Sep 30, 2025

OneMain Financial: How Does Refinancing a Personal Loan Work?

It might sound simple to refinance a personal loan— swapping one loan for another, but it can offer an opportunity to reshape a borrower’s finances. By taking out a new loan to replace an existing one, borrowers can potentially lower their interest rate, reduce monthly payments, or choose a lender that better fits their needs.  

Whether a borrower is looking to save money, streamline payments, or gain a bit of financial breathing room, refinancing could be the key to reaching their goals faster. Here’s how it works: 

Decide how much to borrow 

A borrower who wants to refinance their personal loan should make sure their new loan has a high enough borrowing limit to cover the balance on their current loan.
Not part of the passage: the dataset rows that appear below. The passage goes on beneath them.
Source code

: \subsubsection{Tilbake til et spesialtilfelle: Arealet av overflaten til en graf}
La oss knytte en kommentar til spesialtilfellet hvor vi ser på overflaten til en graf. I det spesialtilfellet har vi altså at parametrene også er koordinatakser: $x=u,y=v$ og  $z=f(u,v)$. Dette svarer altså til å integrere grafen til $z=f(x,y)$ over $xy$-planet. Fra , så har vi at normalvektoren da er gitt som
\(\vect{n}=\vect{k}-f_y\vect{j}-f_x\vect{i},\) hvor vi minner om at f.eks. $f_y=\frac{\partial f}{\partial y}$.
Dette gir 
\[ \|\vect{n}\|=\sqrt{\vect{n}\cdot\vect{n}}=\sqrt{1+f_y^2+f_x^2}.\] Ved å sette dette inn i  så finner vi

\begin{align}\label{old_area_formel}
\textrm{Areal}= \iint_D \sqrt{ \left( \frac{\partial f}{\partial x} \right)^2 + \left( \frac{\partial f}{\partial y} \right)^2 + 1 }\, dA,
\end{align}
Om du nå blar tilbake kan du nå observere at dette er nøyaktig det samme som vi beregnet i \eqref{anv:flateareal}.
They should also check whether their existing lender charges a prepayment penalty, which is a fee for paying off a loan early. If they do, they should do the math and make sure refinancing makes financial sense. 

Understand their credit  

Before a borrower looks for refinancing offers, it’s wise to determine their creditworthiness. They can get a free credit report from AnnualCreditReport.com or use a free credit score monitoring service to review their credit history.  

If borrowers notice any errors on their credit report, they should dispute them with the appropriate credit reporting bureau to ensure their credit is in good standing before applying for a new loan.  

Prequalify for loan offers 

Not all lenders are created equal. For this reason, it’s well worth it for a borrower to shop around and compare refinancing options from different lenders. Many lenders offer prequalification tools on their websites so prospective borrowers can check potential rates and terms without impacting their credit score. It’s also important to note that refinancing usually involves working with a lender that is different from the one that issued the original loan. Borrowers should compare factors like: 

  • Interest rates  
  • Repayment terms  
  • Fees  
  • Special perks 
  • Lender reputation  

Submit an application 

After completing the prequalification process and the individual finds what they think might be the right lender, they can complete a refinancing application online or in person. The applicant needs to submit basic personal information and documentation, such as a government-issued identification document (ID), pay stubs, and bank statements. If the applicant is approved, they will likely receive their funds that same day or within a few business days. 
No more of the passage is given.